*WHAT TO DO*.
In your copy, reproduce the entries exactly as they are, minus the images.

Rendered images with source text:
-*-

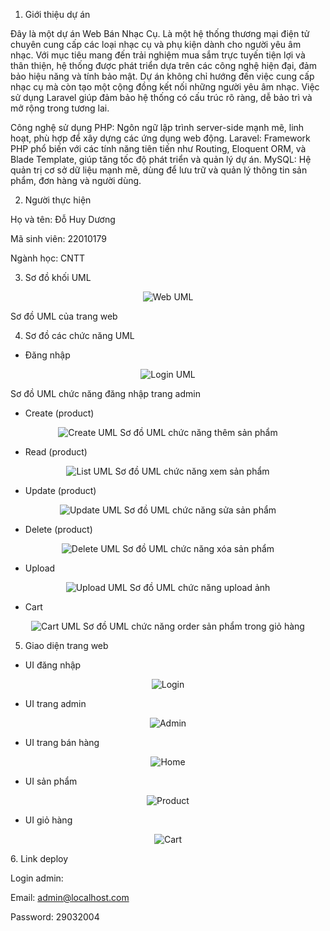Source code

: 1. Giới thiệu dự án

Đây là một dự án Web Bán Nhạc Cụ. Là một hệ thống thương mại điện tử chuyên cung cấp các loại nhạc cụ và phụ kiện dành cho người yêu âm nhạc. Với mục tiêu mang đến trải nghiệm mua sắm trực tuyến tiện lợi và thân thiện, hệ thống được phát triển dựa trên các công nghệ hiện đại, đảm bảo hiệu năng và tính bảo mật. Dự án không chỉ hướng đến việc cung cấp nhạc cụ mà còn tạo một cộng đồng kết nối những người yêu âm nhạc. Việc sử dụng Laravel giúp đảm bảo hệ thống có cấu trúc rõ ràng, dễ bảo trì và mở rộng trong tương lai.

Công nghệ sử dụng
PHP: Ngôn ngữ lập trình server-side mạnh mẽ, linh hoạt, phù hợp để xây dựng các ứng dụng web động.
Laravel: Framework PHP phổ biến với các tính năng tiên tiến như Routing, Eloquent ORM, và Blade Template, giúp tăng tốc độ phát triển và quản lý dự án.
MySQL: Hệ quản trị cơ sở dữ liệu mạnh mẽ, dùng để lưu trữ và quản lý thông tin sản phẩm, đơn hàng và người dùng.

2. Người thực hiện

Họ và tên: Đỗ Huy Dương

Mã sinh viên: 22010179

Ngành học: CNTT

3. Sơ đồ khối UML

<p align="center">
  <img src="umls/web.png" alt="Web UML" title="Web UML" />
  
  Sơ đồ UML của trang web
</p>

4. Sơ đồ các chức năng UML

* Đăng nhập

<p align="center">
  <img src="umls/login.png" alt="Login UML" title="Login UML" />
  
  Sơ đồ UML chức năng đăng nhập trang admin
</p>

* Create (product)

<p align="center">
  <img src="umls/create.png" alt="Create UML" title="Create UML" />
  Sơ đồ UML chức năng thêm sản phẩm
</p>

* Read (product)

<p align="center">
  <img src="umls/list.png" alt="List UML" title="List UML" />
  Sơ đồ UML chức năng xem sản phẩm
</p>

* Update (product)

<p align="center">
  <img src="umls/update.png" alt="Update UML" title="Update UML" />
  Sơ đồ UML chức năng sửa sản phẩm
</p>

* Delete (product)

<p align="center">
  <img src="umls/delete.png" alt="Delete UML" title="Delete UML" />
  Sơ đồ UML chức năng xóa sản phẩm
</p>

* Upload 

<p align="center">
  <img src="umls/upload.png" alt="Upload UML" title="Upload UML" />
  Sơ đồ UML chức năng upload ảnh
</p>

* Cart

<p align="center">
  <img src="umls/cart.png" alt="Cart UML" title="Cart UML" />
  Sơ đồ UML chức năng order sản phẩm trong giỏ hàng
</p>

5. Giao diện trang web

* UI đăng nhập

<p align="center">
  <img src="umls/login-img.png" alt="Login" title="Login" />
</p>

* UI trang admin

<p align="center">
  <img src="umls/admin-img.png" alt="Admin " title="Admin" />
</p>

* UI trang bán hàng

<p align="center">
  <img src="umls/home-img.png" alt="Home " title="Home" />
</p>

* UI sản phẩm

<p align="center">
  <img src="umls/product-img.png" alt="Product " title="Product" />
</p>

* UI giỏ hàng

<p align="center">
  <img src="umls/cart-img.png" alt="Cart " title="Cart" />
</p>
6. Link deploy

Login admin: 

Email: admin@localhost.com

Password: 29032004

-*-

*EXERCISE OUTPUT*.
Source code

: 1. Giới thiệu dự án

Đây là một dự án Web Bán Nhạc Cụ. Là một hệ thống thương mại điện tử chuyên cung cấp các loại nhạc cụ và phụ kiện dành cho người yêu âm nhạc. Với mục tiêu mang đến trải nghiệm mua sắm trực tuyến tiện lợi và thân thiện, hệ thống được phát triển dựa trên các công nghệ hiện đại, đảm bảo hiệu năng và tính bảo mật. Dự án không chỉ hướng đến việc cung cấp nhạc cụ mà còn tạo một cộng đồng kết nối những người yêu âm nhạc. Việc sử dụng Laravel giúp đảm bảo hệ thống có cấu trúc rõ ràng, dễ bảo trì và mở rộng trong tương lai.

Công nghệ sử dụng
PHP: Ngôn ngữ lập trình server-side mạnh mẽ, linh hoạt, phù hợp để xây dựng các ứng dụng web động.
Laravel: Framework PHP phổ biến với các tính năng tiên tiến như Routing, Eloquent ORM, và Blade Template, giúp tăng tốc độ phát triển và quản lý dự án.
MySQL: Hệ quản trị cơ sở dữ liệu mạnh mẽ, dùng để lưu trữ và quản lý thông tin sản phẩm, đơn hàng và người dùng.

2. Người thực hiện

Họ và tên: Đỗ Huy Dương

Mã sinh viên: 22010179

Ngành học: CNTT

3. Sơ đồ khối UML

<p align="center">
  <img src="umls/web.png" alt="Web UML" title="Web UML" />
  
  Sơ đồ UML của trang web
</p>

4. Sơ đồ các chức năng UML

* Đăng nhập

<p align="center">
  <img src="umls/login.png" alt="Login UML" title="Login UML" />
  
  Sơ đồ UML chức năng đăng nhập trang admin
</p>

* Create (product)

<p align="center">
  <img src="umls/create.png" alt="Create UML" title="Create UML" />
  Sơ đồ UML chức năng thêm sản phẩm
</p>

* Read (product)

<p align="center">
  <img src="umls/list.png" alt="List UML" title="List UML" />
  Sơ đồ UML chức năng xem sản phẩm
</p>

* Update (product)

<p align="center">
  <img src="umls/update.png" alt="Update UML" title="Update UML" />
  Sơ đồ UML chức năng sửa sản phẩm
</p>

* Delete (product)

<p align="center">
  <img src="umls/delete.png" alt="Delete UML" title="Delete UML" />
  Sơ đồ UML chức năng xóa sản phẩm
</p>

* Upload 

<p align="center">
  <img src="umls/upload.png" alt="Upload UML" title="Upload UML" />
  Sơ đồ UML chức năng upload ảnh
</p>

* Cart

<p align="center">
  <img src="umls/cart.png" alt="Cart UML" title="Cart UML" />
  Sơ đồ UML chức năng order sản phẩm trong giỏ hàng
</p>

5. Giao diện trang web

* UI đăng nhập

<p align="center">
  <img src="umls/login-img.png" alt="Login" title="Login" />
</p>

* UI trang admin

<p align="center">
  <img src="umls/admin-img.png" alt="Admin " title="Admin" />
</p>

* UI trang bán hàng

<p align="center">
  <img src="umls/home-img.png" alt="Home " title="Home" />
</p>

* UI sản phẩm

<p align="center">
  <img src="umls/product-img.png" alt="Product " title="Product" />
</p>

* UI giỏ hàng

<p align="center">
  <img src="umls/cart-img.png" alt="Cart " title="Cart" />
</p>
6. Link deploy

Login admin: 

Email: admin@localhost.com

Password: 29032004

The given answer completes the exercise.